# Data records
◇ ◇ ◇ ◇ ◇ ◇ ◇

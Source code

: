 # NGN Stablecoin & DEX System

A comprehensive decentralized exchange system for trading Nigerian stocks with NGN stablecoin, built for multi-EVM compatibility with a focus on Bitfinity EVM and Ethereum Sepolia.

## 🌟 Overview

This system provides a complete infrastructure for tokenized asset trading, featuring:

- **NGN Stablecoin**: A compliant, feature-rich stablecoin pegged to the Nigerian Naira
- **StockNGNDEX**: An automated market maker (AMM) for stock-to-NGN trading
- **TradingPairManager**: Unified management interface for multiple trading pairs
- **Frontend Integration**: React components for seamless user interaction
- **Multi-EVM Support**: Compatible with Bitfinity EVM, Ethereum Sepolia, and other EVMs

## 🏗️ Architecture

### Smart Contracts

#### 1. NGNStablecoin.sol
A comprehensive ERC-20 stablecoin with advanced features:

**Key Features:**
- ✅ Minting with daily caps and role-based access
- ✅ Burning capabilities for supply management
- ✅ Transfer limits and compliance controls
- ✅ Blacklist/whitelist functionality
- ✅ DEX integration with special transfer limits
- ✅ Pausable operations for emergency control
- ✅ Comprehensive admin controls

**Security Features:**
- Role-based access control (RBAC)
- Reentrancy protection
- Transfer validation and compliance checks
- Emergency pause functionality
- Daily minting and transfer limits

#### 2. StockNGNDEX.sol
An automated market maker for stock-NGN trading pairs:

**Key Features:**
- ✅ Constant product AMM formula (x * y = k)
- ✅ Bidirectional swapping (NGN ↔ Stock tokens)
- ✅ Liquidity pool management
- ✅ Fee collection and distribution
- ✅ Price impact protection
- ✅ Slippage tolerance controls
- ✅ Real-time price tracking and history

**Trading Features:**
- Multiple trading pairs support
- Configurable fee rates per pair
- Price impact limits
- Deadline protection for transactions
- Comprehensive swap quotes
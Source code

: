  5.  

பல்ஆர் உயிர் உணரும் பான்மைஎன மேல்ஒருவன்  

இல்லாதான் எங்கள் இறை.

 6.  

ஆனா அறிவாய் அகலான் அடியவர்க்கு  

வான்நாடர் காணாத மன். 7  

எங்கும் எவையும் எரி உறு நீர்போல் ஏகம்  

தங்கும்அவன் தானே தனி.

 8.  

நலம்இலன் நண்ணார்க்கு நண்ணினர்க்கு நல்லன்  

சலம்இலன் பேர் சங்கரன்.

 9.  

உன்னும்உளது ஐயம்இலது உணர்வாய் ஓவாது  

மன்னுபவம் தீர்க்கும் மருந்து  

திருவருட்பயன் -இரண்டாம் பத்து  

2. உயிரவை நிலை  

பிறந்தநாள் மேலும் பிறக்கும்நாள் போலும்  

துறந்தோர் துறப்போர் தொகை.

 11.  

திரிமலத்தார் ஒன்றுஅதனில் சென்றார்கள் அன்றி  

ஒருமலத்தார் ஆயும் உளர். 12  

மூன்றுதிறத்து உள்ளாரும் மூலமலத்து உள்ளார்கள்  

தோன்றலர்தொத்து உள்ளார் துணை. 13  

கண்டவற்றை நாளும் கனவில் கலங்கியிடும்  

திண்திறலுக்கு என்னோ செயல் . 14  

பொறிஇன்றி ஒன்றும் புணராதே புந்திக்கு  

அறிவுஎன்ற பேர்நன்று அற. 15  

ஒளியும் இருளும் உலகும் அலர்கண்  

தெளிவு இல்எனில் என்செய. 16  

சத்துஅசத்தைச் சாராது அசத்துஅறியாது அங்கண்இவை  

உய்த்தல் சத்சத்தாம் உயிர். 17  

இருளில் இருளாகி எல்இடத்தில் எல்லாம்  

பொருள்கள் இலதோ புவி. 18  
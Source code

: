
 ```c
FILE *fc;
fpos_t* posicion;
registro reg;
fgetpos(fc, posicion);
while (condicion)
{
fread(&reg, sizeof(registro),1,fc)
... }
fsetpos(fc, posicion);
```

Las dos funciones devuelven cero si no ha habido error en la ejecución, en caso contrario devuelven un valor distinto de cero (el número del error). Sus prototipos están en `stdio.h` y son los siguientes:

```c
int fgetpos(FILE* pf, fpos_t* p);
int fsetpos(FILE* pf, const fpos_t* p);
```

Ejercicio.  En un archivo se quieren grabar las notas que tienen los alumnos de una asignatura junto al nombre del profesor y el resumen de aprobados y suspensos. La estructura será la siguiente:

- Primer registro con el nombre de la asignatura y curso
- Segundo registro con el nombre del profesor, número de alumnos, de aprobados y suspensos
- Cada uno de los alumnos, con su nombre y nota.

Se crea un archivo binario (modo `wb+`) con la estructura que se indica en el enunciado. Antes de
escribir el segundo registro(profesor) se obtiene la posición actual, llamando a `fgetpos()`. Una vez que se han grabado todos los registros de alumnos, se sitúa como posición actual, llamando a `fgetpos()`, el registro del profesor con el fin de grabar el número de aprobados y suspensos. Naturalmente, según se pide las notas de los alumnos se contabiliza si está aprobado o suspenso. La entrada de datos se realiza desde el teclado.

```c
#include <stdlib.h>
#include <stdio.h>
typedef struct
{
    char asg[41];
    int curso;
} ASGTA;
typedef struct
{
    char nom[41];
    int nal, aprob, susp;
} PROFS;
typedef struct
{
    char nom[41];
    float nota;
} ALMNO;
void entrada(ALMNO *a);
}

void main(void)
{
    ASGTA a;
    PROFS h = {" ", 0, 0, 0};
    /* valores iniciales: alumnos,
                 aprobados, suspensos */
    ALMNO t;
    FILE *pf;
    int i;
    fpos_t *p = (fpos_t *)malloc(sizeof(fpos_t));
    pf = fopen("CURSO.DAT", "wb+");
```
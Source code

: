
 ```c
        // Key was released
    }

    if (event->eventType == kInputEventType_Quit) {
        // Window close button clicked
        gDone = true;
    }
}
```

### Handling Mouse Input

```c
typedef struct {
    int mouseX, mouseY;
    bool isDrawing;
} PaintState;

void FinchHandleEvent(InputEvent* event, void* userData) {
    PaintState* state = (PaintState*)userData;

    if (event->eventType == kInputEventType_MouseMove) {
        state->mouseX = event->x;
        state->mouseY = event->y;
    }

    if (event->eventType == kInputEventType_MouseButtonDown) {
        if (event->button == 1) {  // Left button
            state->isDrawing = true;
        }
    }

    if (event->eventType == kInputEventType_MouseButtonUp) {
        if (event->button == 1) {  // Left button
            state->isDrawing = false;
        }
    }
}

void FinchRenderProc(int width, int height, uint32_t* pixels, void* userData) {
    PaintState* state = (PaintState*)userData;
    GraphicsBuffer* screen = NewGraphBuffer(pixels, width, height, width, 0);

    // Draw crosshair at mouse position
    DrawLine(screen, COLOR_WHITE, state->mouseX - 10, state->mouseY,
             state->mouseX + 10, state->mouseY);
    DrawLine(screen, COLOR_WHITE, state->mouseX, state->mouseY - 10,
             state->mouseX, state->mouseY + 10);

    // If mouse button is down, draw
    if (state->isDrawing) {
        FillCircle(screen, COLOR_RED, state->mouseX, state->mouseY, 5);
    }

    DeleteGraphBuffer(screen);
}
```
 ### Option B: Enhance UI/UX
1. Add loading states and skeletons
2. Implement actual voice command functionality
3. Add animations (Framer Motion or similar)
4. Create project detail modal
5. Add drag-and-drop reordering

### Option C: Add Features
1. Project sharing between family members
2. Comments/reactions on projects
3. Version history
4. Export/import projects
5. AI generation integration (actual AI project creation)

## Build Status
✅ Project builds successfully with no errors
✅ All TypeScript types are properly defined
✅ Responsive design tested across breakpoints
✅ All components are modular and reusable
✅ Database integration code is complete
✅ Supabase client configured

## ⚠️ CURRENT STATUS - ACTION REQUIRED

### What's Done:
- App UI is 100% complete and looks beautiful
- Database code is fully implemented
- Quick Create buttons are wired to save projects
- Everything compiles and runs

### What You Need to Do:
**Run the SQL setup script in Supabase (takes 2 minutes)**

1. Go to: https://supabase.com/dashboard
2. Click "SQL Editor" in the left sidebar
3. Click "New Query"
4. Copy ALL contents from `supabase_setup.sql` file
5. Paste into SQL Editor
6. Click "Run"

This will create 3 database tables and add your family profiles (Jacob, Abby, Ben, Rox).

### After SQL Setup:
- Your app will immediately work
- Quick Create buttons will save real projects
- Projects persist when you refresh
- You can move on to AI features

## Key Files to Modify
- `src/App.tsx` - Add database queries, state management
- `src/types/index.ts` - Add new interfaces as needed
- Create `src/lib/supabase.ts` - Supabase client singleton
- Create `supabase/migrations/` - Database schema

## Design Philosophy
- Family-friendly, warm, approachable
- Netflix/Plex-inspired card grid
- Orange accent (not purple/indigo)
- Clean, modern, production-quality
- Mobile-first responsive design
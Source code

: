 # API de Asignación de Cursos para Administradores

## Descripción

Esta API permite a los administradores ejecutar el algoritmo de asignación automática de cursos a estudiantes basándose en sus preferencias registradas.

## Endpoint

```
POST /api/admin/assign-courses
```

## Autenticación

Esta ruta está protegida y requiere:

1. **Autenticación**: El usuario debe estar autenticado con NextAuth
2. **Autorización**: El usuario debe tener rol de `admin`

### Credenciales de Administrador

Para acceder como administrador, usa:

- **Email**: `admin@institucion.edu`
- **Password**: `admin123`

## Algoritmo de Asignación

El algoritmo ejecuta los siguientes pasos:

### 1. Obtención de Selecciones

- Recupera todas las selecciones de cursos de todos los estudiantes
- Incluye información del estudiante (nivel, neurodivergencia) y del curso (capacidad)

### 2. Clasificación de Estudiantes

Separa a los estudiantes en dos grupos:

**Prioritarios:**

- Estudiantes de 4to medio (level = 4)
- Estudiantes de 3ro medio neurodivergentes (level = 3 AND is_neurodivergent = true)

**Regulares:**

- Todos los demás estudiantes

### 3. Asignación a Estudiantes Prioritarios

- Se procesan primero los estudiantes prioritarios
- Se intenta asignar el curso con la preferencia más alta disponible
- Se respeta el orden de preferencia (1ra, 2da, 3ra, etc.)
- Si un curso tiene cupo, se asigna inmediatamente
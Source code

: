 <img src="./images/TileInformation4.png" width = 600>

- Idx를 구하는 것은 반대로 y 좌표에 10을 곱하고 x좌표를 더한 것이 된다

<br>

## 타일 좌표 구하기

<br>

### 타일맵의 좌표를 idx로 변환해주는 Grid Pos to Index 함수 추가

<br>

◇ ◇ ◇ ◇ ◇ ◇ ◇

# Your instructions
Exactly as they appear above, output the lines of the data from the first through the one that contains "This system provides", and only those lines.

# Answer to the exercise
Source code

: # NGN Stablecoin & DEX System

A comprehensive decentralized exchange system for trading Nigerian stocks with NGN stablecoin, built for multi-EVM compatibility with a focus on Bitfinity EVM and Ethereum Sepolia.

## 🌟 Overview

This system provides a complete infrastructure for tokenized asset trading, featuring:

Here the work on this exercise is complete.